• _Data extracts_

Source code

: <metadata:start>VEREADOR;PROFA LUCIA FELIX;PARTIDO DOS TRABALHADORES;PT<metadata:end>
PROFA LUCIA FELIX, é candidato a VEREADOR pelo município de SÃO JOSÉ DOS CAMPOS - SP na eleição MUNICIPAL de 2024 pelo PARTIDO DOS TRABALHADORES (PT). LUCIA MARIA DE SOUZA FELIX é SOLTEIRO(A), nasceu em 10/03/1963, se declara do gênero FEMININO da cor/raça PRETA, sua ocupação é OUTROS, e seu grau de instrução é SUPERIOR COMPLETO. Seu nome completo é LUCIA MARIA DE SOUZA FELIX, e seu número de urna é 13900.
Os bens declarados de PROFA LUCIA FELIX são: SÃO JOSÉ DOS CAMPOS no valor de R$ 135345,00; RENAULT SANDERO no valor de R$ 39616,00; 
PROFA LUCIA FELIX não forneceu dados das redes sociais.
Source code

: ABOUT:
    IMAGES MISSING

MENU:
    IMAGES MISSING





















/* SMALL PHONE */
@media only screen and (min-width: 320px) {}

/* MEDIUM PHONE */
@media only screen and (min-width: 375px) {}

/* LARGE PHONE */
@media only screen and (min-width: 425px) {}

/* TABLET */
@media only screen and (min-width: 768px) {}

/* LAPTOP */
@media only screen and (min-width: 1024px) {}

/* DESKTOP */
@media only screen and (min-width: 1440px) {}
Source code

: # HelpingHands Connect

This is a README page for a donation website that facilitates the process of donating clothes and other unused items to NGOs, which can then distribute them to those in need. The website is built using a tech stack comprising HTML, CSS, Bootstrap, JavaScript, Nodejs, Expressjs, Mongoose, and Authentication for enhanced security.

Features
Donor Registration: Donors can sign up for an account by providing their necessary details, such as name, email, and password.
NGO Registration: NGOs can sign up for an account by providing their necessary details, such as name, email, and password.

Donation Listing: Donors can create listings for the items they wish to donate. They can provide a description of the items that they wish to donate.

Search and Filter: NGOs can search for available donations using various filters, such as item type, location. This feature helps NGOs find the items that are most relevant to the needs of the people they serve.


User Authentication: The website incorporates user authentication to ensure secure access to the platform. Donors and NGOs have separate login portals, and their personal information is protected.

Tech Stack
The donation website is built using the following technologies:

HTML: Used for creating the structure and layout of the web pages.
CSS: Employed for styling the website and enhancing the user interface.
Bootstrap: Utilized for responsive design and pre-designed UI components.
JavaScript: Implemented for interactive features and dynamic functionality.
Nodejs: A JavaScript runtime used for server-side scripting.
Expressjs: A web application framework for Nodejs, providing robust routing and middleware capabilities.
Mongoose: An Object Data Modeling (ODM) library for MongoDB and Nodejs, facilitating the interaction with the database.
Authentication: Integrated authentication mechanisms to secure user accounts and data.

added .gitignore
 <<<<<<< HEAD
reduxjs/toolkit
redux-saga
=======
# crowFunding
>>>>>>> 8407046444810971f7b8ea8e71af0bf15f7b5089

• _Assignment_
Print all records shown above, word for word.

• _Response to the exercise_
Source code

: <metadata:start>VEREADOR;PROFA LUCIA FELIX;PARTIDO DOS TRABALHADORES;PT<metadata:end>
PROFA LUCIA FELIX, é candidato a VEREADOR pelo município de SÃO JOSÉ DOS CAMPOS - SP na eleição MUNICIPAL de 2024 pelo PARTIDO DOS TRABALHADORES (PT). LUCIA MARIA DE SOUZA FELIX é SOLTEIRO(A), nasceu em 10/03/1963, se declara do gênero FEMININO da cor/raça PRETA, sua ocupação é OUTROS, e seu grau de instrução é SUPERIOR COMPLETO. Seu nome completo é LUCIA MARIA DE SOUZA FELIX, e seu número de urna é 13900.
Os bens declarados de PROFA LUCIA FELIX são: SÃO JOSÉ DOS CAMPOS no valor de R$ 135345,00; RENAULT SANDERO no valor de R$ 39616,00; 
PROFA LUCIA FELIX não forneceu dados das redes sociais.
Source code

: ABOUT:
    IMAGES MISSING

MENU:
    IMAGES MISSING





















/* SMALL PHONE */
@media only screen and (min-width: 320px) {}

/* MEDIUM PHONE */
@media only screen and (min-width: 375px) {}

/* LARGE PHONE */
@media only screen and (min-width: 425px) {}

/* TABLET */
@media only screen and (min-width: 768px) {}

/* LAPTOP */
@media only screen and (min-width: 1024px) {}

/* DESKTOP */
@media only screen and (min-width: 1440px) {}
Source code

: # HelpingHands Connect

This is a README page for a donation website that facilitates the process of donating clothes and other unused items to NGOs, which can then distribute them to those in need. The website is built using a tech stack comprising HTML, CSS, Bootstrap, JavaScript, Nodejs, Expressjs, Mongoose, and Authentication for enhanced security.

Features
Donor Registration: Donors can sign up for an account by providing their necessary details, such as name, email, and password.
NGO Registration: NGOs can sign up for an account by providing their necessary details, such as name, email, and password.

Donation Listing: Donors can create listings for the items they wish to donate. They can provide a description of the items that they wish to donate.

Search and Filter: NGOs can search for available donations using various filters, such as item type, location. This feature helps NGOs find the items that are most relevant to the needs of the people they serve.


User Authentication: The website incorporates user authentication to ensure secure access to the platform. Donors and NGOs have separate login portals, and their personal information is protected.

Tech Stack
The donation website is built using the following technologies:

HTML: Used for creating the structure and layout of the web pages.
CSS: Employed for styling the website and enhancing the user interface.
Bootstrap: Utilized for responsive design and pre-designed UI components.
JavaScript: Implemented for interactive features and dynamic functionality.
Nodejs: A JavaScript runtime used for server-side scripting.
Expressjs: A web application framework for Nodejs, providing robust routing and middleware capabilities.
Mongoose: An Object Data Modeling (ODM) library for MongoDB and Nodejs, facilitating the interaction with the database.
Authentication: Integrated authentication mechanisms to secure user accounts and data.

added .gitignore
 <<<<<<< HEAD
reduxjs/toolkit
redux-saga
=======
# crowFunding
>>>>>>> 8407046444810971f7b8ea8e71af0bf15f7b5089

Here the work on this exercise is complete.